__Stored data__
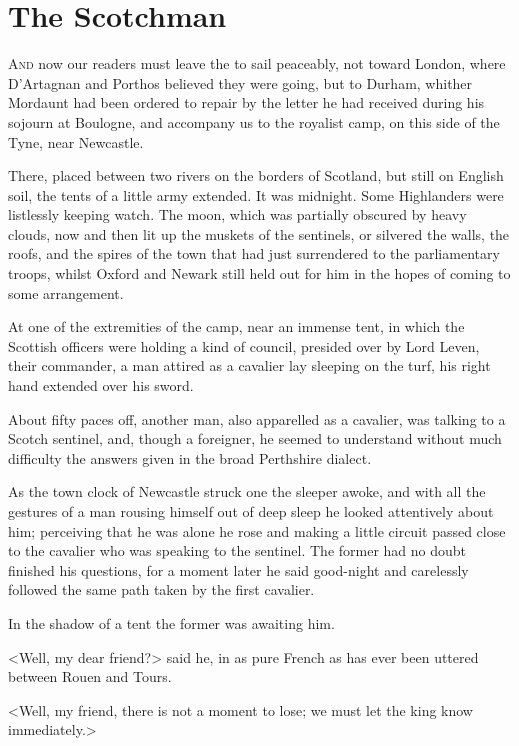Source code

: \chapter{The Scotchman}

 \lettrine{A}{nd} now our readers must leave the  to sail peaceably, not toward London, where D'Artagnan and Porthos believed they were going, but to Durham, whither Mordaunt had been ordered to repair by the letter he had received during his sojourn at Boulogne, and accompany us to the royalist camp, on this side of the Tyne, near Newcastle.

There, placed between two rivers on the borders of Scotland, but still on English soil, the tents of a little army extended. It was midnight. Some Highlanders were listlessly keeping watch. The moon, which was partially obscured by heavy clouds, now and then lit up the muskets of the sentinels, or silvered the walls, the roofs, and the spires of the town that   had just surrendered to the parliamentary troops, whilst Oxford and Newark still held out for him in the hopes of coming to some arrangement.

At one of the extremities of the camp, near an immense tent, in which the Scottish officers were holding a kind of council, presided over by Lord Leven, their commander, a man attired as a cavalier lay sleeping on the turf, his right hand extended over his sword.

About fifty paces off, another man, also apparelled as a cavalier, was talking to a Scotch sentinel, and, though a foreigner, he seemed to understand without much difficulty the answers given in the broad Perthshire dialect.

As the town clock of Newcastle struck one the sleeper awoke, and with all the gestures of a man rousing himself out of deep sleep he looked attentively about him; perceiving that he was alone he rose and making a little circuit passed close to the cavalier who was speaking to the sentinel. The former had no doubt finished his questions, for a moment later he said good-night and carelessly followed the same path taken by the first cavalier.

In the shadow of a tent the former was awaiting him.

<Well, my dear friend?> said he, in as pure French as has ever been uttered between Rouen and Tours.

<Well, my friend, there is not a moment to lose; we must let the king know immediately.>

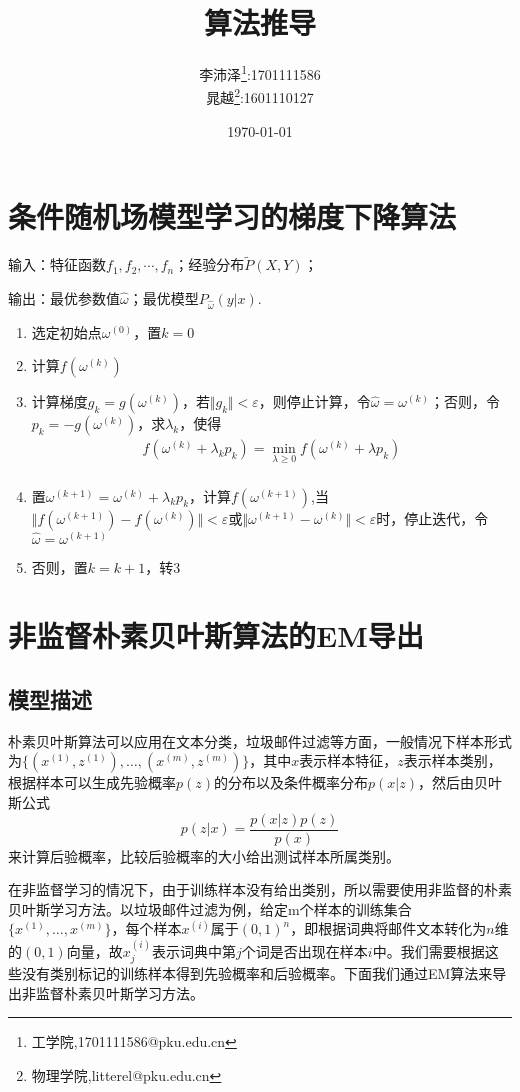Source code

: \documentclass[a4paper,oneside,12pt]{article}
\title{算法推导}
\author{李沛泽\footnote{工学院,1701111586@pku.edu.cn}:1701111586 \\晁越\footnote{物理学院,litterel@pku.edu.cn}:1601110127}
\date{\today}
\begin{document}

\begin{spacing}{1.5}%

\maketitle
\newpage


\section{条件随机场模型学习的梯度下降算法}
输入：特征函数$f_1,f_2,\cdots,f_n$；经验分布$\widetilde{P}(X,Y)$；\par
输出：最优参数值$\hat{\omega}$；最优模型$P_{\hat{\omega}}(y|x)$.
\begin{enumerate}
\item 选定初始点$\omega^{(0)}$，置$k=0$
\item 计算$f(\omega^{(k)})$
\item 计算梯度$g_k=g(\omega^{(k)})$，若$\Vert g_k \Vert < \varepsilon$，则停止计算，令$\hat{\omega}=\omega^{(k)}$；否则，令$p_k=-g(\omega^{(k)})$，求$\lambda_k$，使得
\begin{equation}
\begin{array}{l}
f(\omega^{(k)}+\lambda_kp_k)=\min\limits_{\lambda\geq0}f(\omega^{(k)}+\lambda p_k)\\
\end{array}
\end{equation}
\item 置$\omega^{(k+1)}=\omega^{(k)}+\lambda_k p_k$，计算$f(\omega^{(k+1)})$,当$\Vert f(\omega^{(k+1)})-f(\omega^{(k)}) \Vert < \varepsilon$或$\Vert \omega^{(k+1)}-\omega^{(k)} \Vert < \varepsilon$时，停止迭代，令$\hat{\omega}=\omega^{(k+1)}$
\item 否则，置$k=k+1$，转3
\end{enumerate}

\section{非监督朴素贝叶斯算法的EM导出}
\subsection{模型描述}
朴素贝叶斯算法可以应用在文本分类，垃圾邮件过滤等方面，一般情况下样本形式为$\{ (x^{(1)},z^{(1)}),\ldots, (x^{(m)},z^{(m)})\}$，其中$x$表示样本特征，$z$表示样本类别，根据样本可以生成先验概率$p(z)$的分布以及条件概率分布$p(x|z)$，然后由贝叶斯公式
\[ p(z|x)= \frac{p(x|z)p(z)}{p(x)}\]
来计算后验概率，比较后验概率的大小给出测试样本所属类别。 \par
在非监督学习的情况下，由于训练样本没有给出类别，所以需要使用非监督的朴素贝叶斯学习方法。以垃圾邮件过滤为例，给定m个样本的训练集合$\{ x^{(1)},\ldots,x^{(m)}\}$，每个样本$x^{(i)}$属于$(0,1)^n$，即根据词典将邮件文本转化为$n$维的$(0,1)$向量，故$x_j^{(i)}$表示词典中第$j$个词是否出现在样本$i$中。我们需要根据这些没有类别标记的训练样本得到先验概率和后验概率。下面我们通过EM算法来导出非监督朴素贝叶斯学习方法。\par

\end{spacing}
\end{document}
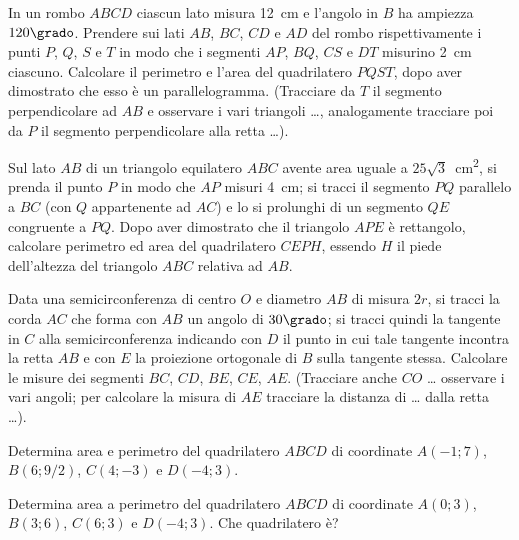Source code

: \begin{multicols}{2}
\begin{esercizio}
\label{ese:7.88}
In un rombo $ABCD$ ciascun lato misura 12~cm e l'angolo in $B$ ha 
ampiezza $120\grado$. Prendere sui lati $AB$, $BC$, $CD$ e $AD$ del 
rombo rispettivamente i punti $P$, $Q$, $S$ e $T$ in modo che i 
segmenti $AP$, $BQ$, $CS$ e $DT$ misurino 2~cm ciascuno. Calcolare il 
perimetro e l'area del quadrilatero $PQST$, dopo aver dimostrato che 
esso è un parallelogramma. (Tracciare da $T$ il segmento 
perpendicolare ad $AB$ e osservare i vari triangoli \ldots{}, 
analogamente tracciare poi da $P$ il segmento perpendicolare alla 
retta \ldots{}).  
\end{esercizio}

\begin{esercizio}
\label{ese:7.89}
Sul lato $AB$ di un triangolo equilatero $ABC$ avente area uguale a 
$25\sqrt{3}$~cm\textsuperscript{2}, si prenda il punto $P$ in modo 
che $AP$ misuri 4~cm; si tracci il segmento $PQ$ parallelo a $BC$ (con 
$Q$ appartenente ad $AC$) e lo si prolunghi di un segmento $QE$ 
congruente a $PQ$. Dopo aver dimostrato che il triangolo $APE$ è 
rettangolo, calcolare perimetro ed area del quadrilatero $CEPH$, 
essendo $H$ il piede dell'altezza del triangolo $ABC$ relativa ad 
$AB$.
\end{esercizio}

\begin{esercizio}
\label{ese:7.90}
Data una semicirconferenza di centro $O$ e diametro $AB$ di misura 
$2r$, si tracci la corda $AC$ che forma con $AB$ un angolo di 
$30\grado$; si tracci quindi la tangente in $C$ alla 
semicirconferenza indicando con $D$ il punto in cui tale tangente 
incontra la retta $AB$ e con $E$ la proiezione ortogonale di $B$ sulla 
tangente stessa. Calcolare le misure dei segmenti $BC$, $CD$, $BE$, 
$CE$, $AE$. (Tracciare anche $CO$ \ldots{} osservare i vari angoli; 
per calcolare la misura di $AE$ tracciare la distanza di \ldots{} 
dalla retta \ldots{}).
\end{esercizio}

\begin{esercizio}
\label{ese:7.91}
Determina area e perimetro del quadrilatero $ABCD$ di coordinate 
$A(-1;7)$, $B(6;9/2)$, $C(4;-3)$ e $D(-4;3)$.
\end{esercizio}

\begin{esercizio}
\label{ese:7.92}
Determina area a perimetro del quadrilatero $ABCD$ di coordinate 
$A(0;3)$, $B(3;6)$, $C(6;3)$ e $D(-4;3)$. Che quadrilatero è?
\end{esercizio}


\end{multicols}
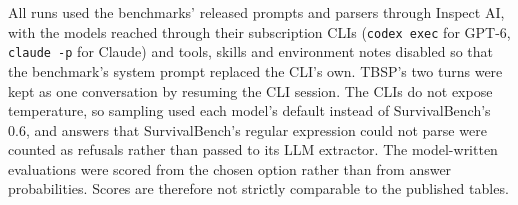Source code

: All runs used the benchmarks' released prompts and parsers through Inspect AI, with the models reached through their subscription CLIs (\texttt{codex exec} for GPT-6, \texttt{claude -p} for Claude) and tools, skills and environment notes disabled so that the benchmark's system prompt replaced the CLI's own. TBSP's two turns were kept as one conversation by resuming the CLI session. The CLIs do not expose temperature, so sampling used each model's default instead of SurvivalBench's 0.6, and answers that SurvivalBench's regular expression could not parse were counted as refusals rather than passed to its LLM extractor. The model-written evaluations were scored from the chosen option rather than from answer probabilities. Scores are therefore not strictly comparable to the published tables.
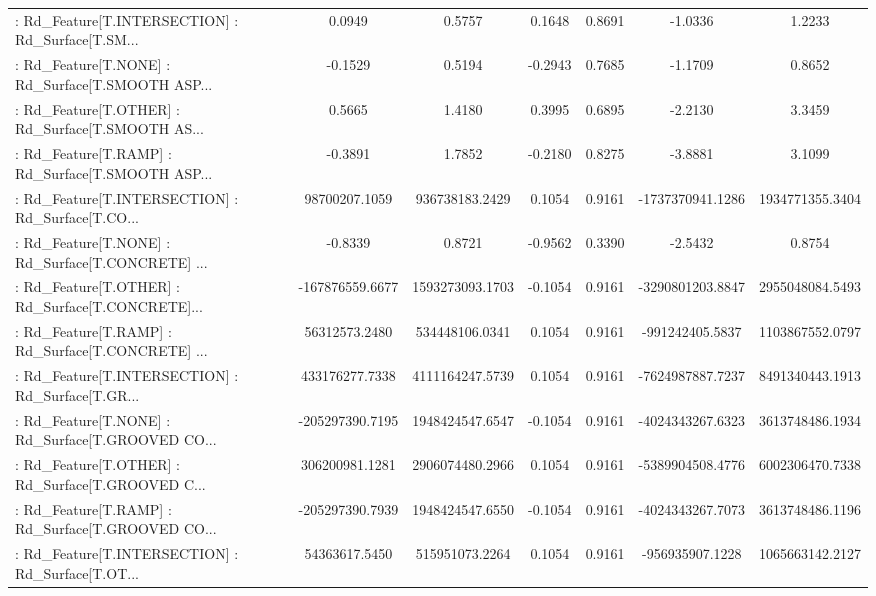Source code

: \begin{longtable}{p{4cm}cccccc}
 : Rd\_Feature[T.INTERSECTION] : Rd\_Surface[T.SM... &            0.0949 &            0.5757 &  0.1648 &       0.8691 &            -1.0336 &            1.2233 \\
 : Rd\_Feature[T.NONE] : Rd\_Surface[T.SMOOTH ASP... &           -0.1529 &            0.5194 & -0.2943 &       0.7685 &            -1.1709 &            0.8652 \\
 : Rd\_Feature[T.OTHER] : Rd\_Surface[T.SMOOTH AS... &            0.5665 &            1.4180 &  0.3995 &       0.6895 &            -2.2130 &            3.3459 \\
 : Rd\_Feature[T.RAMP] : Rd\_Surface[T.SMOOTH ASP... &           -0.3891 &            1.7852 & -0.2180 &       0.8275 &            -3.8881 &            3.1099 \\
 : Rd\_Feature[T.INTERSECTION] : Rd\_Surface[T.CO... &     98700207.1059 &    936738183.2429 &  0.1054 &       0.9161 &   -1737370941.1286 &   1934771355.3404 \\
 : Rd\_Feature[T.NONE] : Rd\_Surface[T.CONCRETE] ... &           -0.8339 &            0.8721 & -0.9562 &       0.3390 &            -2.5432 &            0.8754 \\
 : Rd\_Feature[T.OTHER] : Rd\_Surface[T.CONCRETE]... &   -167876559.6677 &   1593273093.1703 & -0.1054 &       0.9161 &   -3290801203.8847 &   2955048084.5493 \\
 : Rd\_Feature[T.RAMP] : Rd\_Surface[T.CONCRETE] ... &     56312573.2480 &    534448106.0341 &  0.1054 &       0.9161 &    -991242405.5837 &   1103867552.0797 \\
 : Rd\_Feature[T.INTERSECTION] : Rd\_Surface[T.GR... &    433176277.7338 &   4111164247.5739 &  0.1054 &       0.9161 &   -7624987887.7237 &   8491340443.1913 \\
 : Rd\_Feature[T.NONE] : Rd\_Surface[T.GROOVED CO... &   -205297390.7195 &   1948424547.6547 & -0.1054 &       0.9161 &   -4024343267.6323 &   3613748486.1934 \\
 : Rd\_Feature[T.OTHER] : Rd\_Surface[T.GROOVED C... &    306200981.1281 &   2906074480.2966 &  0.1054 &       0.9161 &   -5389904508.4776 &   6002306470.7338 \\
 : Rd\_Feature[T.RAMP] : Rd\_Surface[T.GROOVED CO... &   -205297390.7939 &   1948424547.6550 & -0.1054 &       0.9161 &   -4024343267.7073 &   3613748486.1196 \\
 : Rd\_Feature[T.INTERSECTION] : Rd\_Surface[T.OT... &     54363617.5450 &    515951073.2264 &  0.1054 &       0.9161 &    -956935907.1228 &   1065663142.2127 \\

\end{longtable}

__WORK INSTRUCTIONS__
Print exactly, and only, the lines from the line containing "Rd\_Feature[T.OTHER] : Rd\_Surface[T.GROOVED" through the final line of the records, both included.

__TASK ANSWER__
 : Rd\_Feature[T.OTHER] : Rd\_Surface[T.GROOVED C... &    306200981.1281 &   2906074480.2966 &  0.1054 &       0.9161 &   -5389904508.4776 &   6002306470.7338 \\
 : Rd\_Feature[T.RAMP] : Rd\_Surface[T.GROOVED CO... &   -205297390.7939 &   1948424547.6550 & -0.1054 &       0.9161 &   -4024343267.7073 &   3613748486.1196 \\
 : Rd\_Feature[T.INTERSECTION] : Rd\_Surface[T.OT... &     54363617.5450 &    515951073.2264 &  0.1054 &       0.9161 &    -956935907.1228 &   1065663142.2127 \\

\end{longtable}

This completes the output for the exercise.